When a member of Dayton’s Jewish community posted a photo on Facebook Sept. 16 that she had just taken off an antisemitic sticker pasted on the rear of a strip club’s van, her friends could see the sticker really was on the van’s rear.
Rachel Haug Gilbert and her family were picking up pizza for dinner in Centerville when she noticed the sticker on the Diamonds Cabaret van, parked in front of the private club at 960 Miamisburg-Centerville Road, on the other side of the outdoor mall.
The sticker showed an illustration of Jesus giving the middle finger with the message, “Fu*k Jews.”
Diamonds’ van, wrapped with images of scantily-clad females, features a woman’s rear on the rear of the vehicle.
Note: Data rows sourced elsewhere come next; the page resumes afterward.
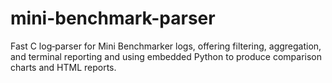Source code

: # mini-benchmark-parser
Fast C log‑parser for Mini Benchmarker logs, offering filtering, aggregation, and terminal reporting and using embedded Python to produce comparison charts and HTML reports.
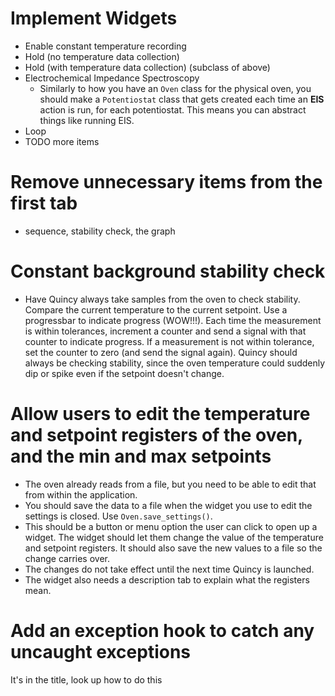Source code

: # Implement Widgets
- Enable constant temperature recording
- Hold (no temperature data collection)
- Hold (with temperature data collection) (subclass of above)
- Electrochemical Impedance Spectroscopy
    - Similarly to how you have an `Oven` class for the physical oven, you should make a `Potentiostat` class that gets created each time an **EIS** action is run, for each potentiostat. This means you can abstract things like running EIS.
- Loop
- TODO more items

# Remove unnecessary items from the first tab
- sequence, stability check, the graph

# Constant background stability check
- Have Quincy always take samples from the oven to check stability. Compare the current temperature to the current setpoint. Use a progressbar to indicate progress (WOW!!!). Each time the measurement is within tolerances, increment a counter and send a signal with that counter to indicate progress. If a measurement is not within tolerance, set the counter to zero (and send the signal again). Quincy should always be checking stability, since the oven temperature could suddenly dip or spike even if the setpoint doesn't change.

# Allow users to edit the temperature and setpoint registers of the oven, and the min and max setpoints
- The oven already reads from a file, but you need to be able to edit that from within the application.
- You should save the data to a file when the widget you use to edit the settings is closed. Use `Oven.save_settings()`.
- This should be a button or menu option the user can click to open up a widget. The widget should let them change the value of the temperature and setpoint registers. It should also save the new values to a file so the change carries over.
- The changes do not take effect until the next time Quincy is launched.
- The widget also needs a description tab to explain what the registers mean.

# Add an exception hook to catch any uncaught exceptions
It's in the title, look up how to do this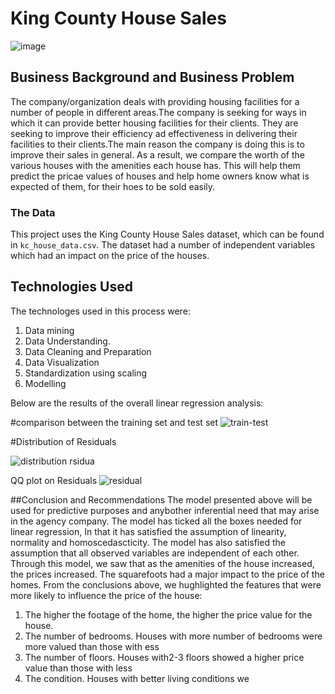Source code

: # King County House Sales
![image](https://user-images.githubusercontent.com/111424284/208081779-77d60d3e-8e2b-4fcd-8125-0356bb5958fa.png)




## Business Background and Business Problem
The company/organization deals with providing housing facilities for a number of people in different areas.The company is seeking for ways in which it can provide better housing facilities for their clients. They are seeking to improve their efficiency ad effectiveness in delivering their facilities to their clients.The main reason the company is doing this is to improve their sales in general.
As a result, we compare the worth of the various houses with the amenities each house has. This will help them predict the pricae values of houses and help home owners know what is expected of them, for their hoes to be sold easily.

### The Data
This project uses the King County House Sales dataset, which can be found in  `kc_house_data.csv`. The dataset had a number of independent variables which had an impact on the price of the houses.


## Technologies Used

The technologes used in this process were:
1. Data mining
2. Data Understanding.
3. Data Cleaning and Preparation
4. Data Visualization
5. Standardization using scaling
6. Modelling

Below are the results of the overall linear regression analysis:


#comparison between the training set and test set
![train-test](https://user-images.githubusercontent.com/111424284/208080740-3a86f571-01c2-48b8-959e-4e5c41bd70ac.PNG)

#Distribution of Residuals

![distribution rsidua](https://user-images.githubusercontent.com/111424284/208080336-7c40dbe2-616b-4919-be6e-96833a915cfc.png)

QQ plot on Residuals
![residual](https://user-images.githubusercontent.com/111424284/208080595-3adddd7c-7859-436e-bfe0-080e65884254.png)


##Conclusion and Recommendations
The model presented above will be used for predictive purposes and anybother inferential need that may arise in the agency company. The model has ticked all the boxes needed for linear regression, In that it has satisfied the assumption of linearity, normality and homoscedascticity. The model has also satisfied the assumption that all observed variables are independent of each other.
Through this model, we saw that as the amenities of the house increased, the prices increased. The squarefoots had a major impact to the price of the homes.
From the conclusions above, we hughlighted the features that were more likely to influence the price of the house:
1. The higher the footage of the home, the higher the price value for the house.
2. The number of bedrooms. Houses with more number of bedrooms were more valued than those with ess
3. The number of floors. Houses with2-3 floors showed a higher price value than those with less 
4. The condition. Houses with better living conditions we
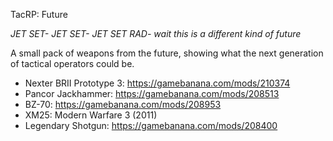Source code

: TacRP: Future

*JET SET- JET SET- JET SET RAD- wait this is a different kind of future*

A small pack of weapons from the future, showing what the next generation of tactical operators could be.

- Nexter BRII Prototype 3: https://gamebanana.com/mods/210374
- Pancor Jackhammer: https://gamebanana.com/mods/208513
- BZ-70: https://gamebanana.com/mods/208953
- XM25: Modern Warfare 3 (2011)
- Legendary Shotgun: https://gamebanana.com/mods/208400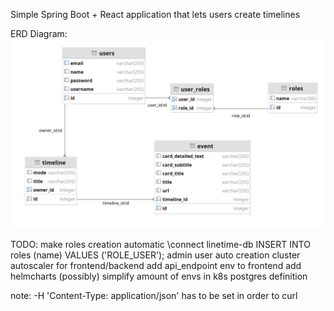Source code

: Simple Spring Boot + React application that lets users create timelines

ERD Diagram:
![Alt text](erd.png?raw=true "ERD Diagram")

TODO:
make roles creation automatic
    \connect linetime-db
    INSERT INTO roles (name) VALUES ('ROLE_USER');
admin user auto creation
cluster autoscaler for frontend/backend
add api_endpoint env to frontend
add helmcharts
(possibly) simplify amount of envs in k8s postgres definition

note:
-H 'Content-Type: application/json' has to be set in order to curl

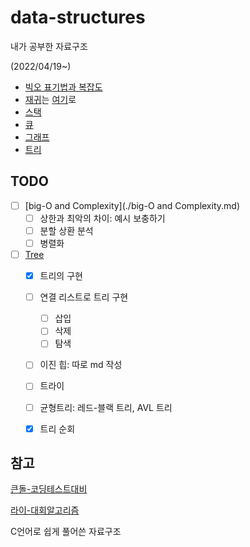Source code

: # data-structures

내가 공부한 자료구조

(2022/04/19~)

- [빅오 표기법과 복잡도](https://github.com/leegwae/data-structure/blob/main/big-O%20and%20Complexity.md)
- [재귀](https://github.com/leegwae/data-structure/blob/main/README.md)는 [여기](https://github.com/leegwae/data-structure/blob/main/Recursion.md)로
- [스택](https://github.com/leegwae/data-structures/blob/main/Stack.md)
- [큐](https://github.com/leegwae/data-structures/blob/main/Queue.md)
- [그래프](https://github.com/leegwae/data-structures/blob/main/Graph.md)
- [트리](https://github.com/leegwae/data-structures/blob/main/Tree.md)



## TODO

- [ ] [big-O and Complexity](./big-O and Complexity.md)
  - [ ] 상한과 최악의 차이: 예시 보충하기
  - [ ] 분할 상환 분석
  - [ ] 병렬화
- [ ] [Tree](./Tree.md)
  - [x] 트리의 구현
  - [ ] 연결 리스트로 트리 구현
    - [ ] 삽입
    - [ ] 삭제
    - [ ] 탐색
  - [ ] 이진 힙: 따로 md 작성
  - [ ] 트라이
  - [ ] 균형트리: 레드-블랙 트리, AVL 트리
  - [x] 트리 순회




## 참고

[큰돌-코딩테스트대비](https://blog.naver.com/jhc9639/222283814653)

[라이-대회알고리즘](https://blog.naver.com/kks227/220769859177)

C언어로 쉽게 풀어쓴 자료구조
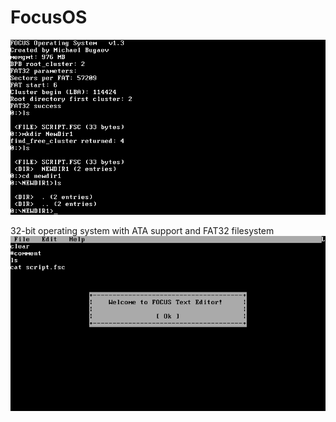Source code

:# FocusOS
![](https://github.com/Michael78Bugaev/Focus/blob/master/images/focus1.png)

32-bit operating system with ATA support and FAT32 filesystem
![](https://github.com/Michael78Bugaev/Focus/blob/master/images/focus2.png)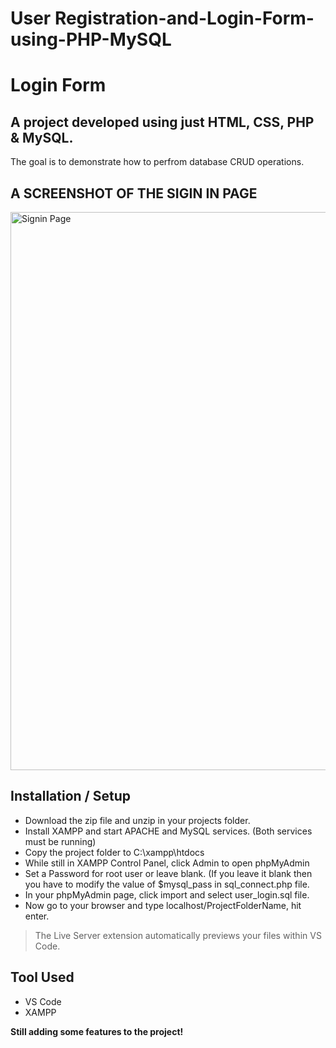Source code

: # User Registration-and-Login-Form-using-PHP-MySQL

# Login Form
## A project developed using just HTML, CSS, PHP & MySQL. 

The goal is to demonstrate how to perfrom database CRUD operations.

## A SCREENSHOT OF THE SIGIN IN PAGE

<img width="893" alt="Signin Page" src="https://user-images.githubusercontent.com/97596106/181602602-766b06a3-cb49-45c4-93cf-daede0890271.PNG">

## Installation / Setup

- Download the zip file and unzip in your projects folder.
- Install XAMPP and start APACHE and MySQL services. (Both services must be running)
- Copy the project folder to C:\xampp\htdocs
- While still in XAMPP Control Panel, click Admin to open phpMyAdmin
- Set a Password for root user or leave blank. (If you leave it blank then you have to modify the value of $mysql_pass in sql_connect.php file.
- In your phpMyAdmin page, click import and select user_login.sql file.
- Now go to your browser and type localhost/ProjectFolderName, hit enter.


> The Live Server extension automatically previews your files within VS Code.

## Tool Used
- VS Code
- XAMPP

**Still adding some features to the project!**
And that’s where a vandal affixed the antisemitic sticker.
Gilbert also posted she “immediately parked her car and ripped off the offensive slur,” the word Jew, and posted a photo of the sticker after she had scraped off the word.
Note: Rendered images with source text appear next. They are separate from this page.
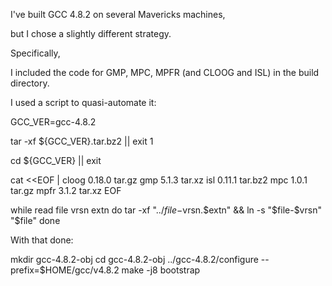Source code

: I've built GCC 4.8.2 on several Mavericks machines, 

but I chose a slightly different strategy. 

Specifically, 

I included the code for GMP, MPC, MPFR (and CLOOG and ISL) in the build directory. 

I used a script to quasi-automate it:

GCC_VER=gcc-4.8.2

tar -xf ${GCC_VER}.tar.bz2 || exit 1

cd ${GCC_VER} || exit

cat <<EOF |
    cloog 0.18.0 tar.gz
    gmp 5.1.3 tar.xz
    isl 0.11.1 tar.bz2
    mpc 1.0.1 tar.gz
    mpfr 3.1.2 tar.xz
EOF

while read file vrsn extn
do
    tar -xf "../$file-$vrsn.$extn" &&
    ln -s "$file-$vrsn" "$file"
done


With that done:


mkdir gcc-4.8.2-obj
cd gcc-4.8.2-obj
../gcc-4.8.2/configure --prefix=$HOME/gcc/v4.8.2
make -j8 bootstrap
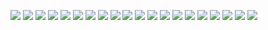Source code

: ![](./Снимок%20экрана%202021-09-19%20122041.png)
![](./Снимок%20экрана%202021-09-19%20122105.png)
![](./Снимок%20экрана%202021-09-19%20122124.png)
![](./Снимок%20экрана%202021-09-19%20122145.png)
![](./Снимок%20экрана%202021-09-19%20122158.png)
![](./Снимок%20экрана%202021-09-19%20122208.png)
![](./Снимок%20экрана%202021-09-19%20122226.png)
![](./Снимок%20экрана%202021-09-19%20122253.png)
![](./Снимок%20экрана%202021-09-19%20122359.png)
![](./Снимок%20экрана%202021-09-19%20122435.png)
![](./Снимок%20экрана%202021-09-19%20122446.png)
![](./Снимок%20экрана%202021-09-19%20122521.png)
![](./Снимок%20экрана%202021-09-19%20122605.png)
![](./Снимок%20экрана%202021-09-19%20122643.png)
![](./Снимок%20экрана%202021-09-19%20122731.png)
![](./Снимок%20экрана%202021-09-19%20122741.png)
![](./Снимок%20экрана%202021-09-19%20122758.png)
![](./Снимок%20экрана%202021-09-19%20122812.png)
![](./Снимок%20экрана%202021-09-19%20122823.png)
![](./Снимок%20экрана%202021-09-19%20122839.png)
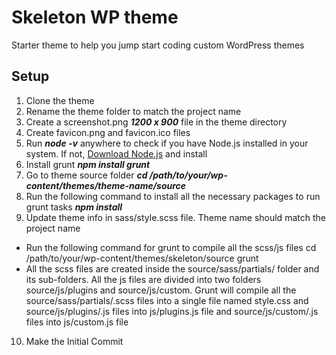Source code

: # Skeleton WP theme
Starter theme to help you jump start coding custom WordPress themes

## Setup
1. Clone the theme
2. Rename the theme folder to match the project name
3. Create a screenshot.png ***1200 x 900*** file in the theme directory
4. Create favicon.png and favicon.ico files
5. Run ***node -v*** anywhere to check if you have Node.js installed in your system. If not, [Download Node.js](https://nodejs.org/en/) and install
6. Install grunt ***npm install grunt***
7. Go to theme source folder ***cd /path/to/your/wp-content/themes/theme-name/source***
8. Run the following command to install all the necessary packages to run grunt tasks ***npm install***
9. Update theme info in sass/style.scss file. Theme name should match the project name
  * Run the following command for grunt to compile all the scss/js files
      cd /path/to/your/wp-content/themes/skeleton/source
      grunt
  * All the scss files are created inside the source/sass/partials/ folder and its sub-folders. All the js files are divided into two folders source/js/plugins and source/js/custom. Grunt will compile all the source/sass/partials/.scss files into a single file named style.css and source/js/plugins/.js files into js/plugins.js file and source/js/custom/.js files into js/custom.js file
10. Make the Initial Commit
Diamonds Cabaret owner Luke Liakos said he wasn’t at the club at the time, but learned of the hate vandalism that evening on social media.
“Then I immediately called my managers to go out and see what was going on and they immediately removed it,” Liakos said. “It was disturbing and upsetting to say the least. I was upset. I was livid.”
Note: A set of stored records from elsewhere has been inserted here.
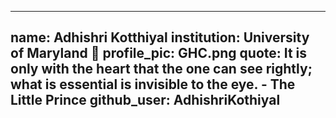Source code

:  ---
name: Adhishri Kotthiyal
institution: University of Maryland 🚩
profile_pic: GHC.png
quote: It is only with the heart that the one can see rightly; what is essential is invisible to the eye. - The Little Prince
github_user: AdhishriKothiyal
--- 
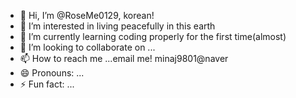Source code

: - 👋 Hi, I’m @RoseMe0129, korean!
- 👀 I’m interested in living peacefully in this earth
- 🌱 I’m currently learning coding properly for the first time(almost)
- 💞️ I’m looking to collaborate on ...
- 📫 How to reach me ...email me! minaj9801@naver
- 😄 Pronouns: ...
- ⚡ Fun fact: ...

<!---
RoseMe0129/RoseMe0129 is a ✨ special ✨ repository because its `README.md` (this file) appears on your GitHub profile.
You can click the Preview link to take a look at your changes.
--->
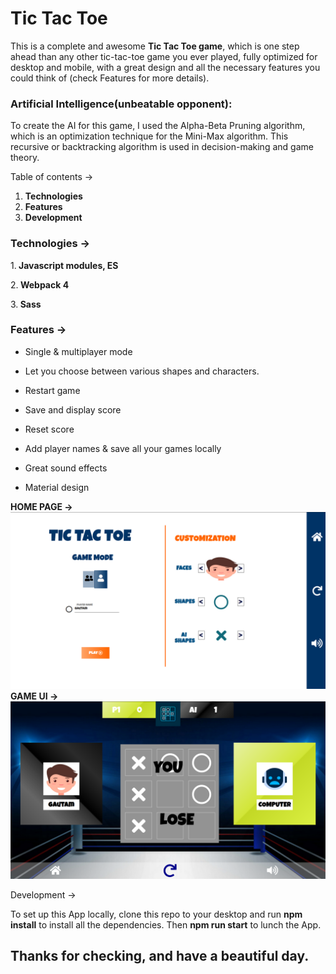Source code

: <h1>Tic Tac Toe</h1>

This is a complete and awesome <strong>Tic Tac Toe game</strong>, which is one step ahead than any other tic-tac-toe game you ever played, fully optimized for desktop and mobile, with a great design and all the necessary features you could think of (check Features for more details).

<h3>Artificial Intelligence(unbeatable opponent):</h3> To create the AI for this game, I used the Alpha-Beta Pruning algorithm, which is an optimization technique for the Mini-Max algorithm. This recursive or backtracking algorithm is used in decision-making and game theory.

Table of contents ->

   1. <strong>Technologies</strong>
   2. <strong>Features</strong>
   3. <strong>Development</strong>

<h3>Technologies -></h3>

  1.<strong> Javascript modules, ES</strong>

  2.<strong> Webpack 4</strong>
    
  3.<strong> Sass</strong>
    
<h3>Features -></h3>

 * Single & multiplayer mode
     
 * Let you choose between various shapes and characters.
    
 * Restart game
    
 * Save and display score
    
 * Reset score
     
 * Add player names & save all your games locally
     
 * Great sound effects
     
 * Material design
 
 <strong>HOME PAGE -></strong>
 ![alt text](https://github.com/GAUTAMSAHARAN/Tic-Tac-Toe/blob/master/gallery/Screenshot%20from%202020-04-02%2000-57-46.png)
 <strong>GAME UI -></strong>
 ![alt text](https://github.com/GAUTAMSAHARAN/Tic-Tac-Toe/blob/master/gallery/Screenshot%20from%202020-04-02%2000-58-03.png)
 
 Development ->

To set up this App locally, clone this repo to your desktop and run <strong>npm install</strong> to install all the dependencies. Then <strong>npm run start</strong> to lunch the App.

<h2>Thanks for checking, and have a beautiful day.</h2>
Liakos said he called the Montgomery County Sheriff’s Office that night.
“They filled out a police report, but I won’t actually get the police report for a couple of days,” he said “Once I get the police report, I’ll walk it over to the FBI on Clyo Road.”
Though he doesn’t know for sure, Liakos, who is not Jewish, is convinced the hate sticker was put on his van by one of the religious protesters who shows up in front of his business on weekends.
“I have a feeling they were behind it,” he said. “I can’t prove it, because we don’t have video of it – we went through all the video and we couldn’t find it. I’m actually getting ready to replace all the cameras in the parking lot. It’s just frustrating. I’m so sick of the hate and antisemitism.”
Liakos said Diamonds was closed for 75 days beginning in March in line with the governor’s business closures. Since the strip club doesn’t have a liquor license – it’s bring your own – it’s now legally able to stay open into the early morning hours.
“I was upset about this,” Liakos said of the hate sticker. “I don’t want anybody to even remotely think that I would have anything to do with something like this.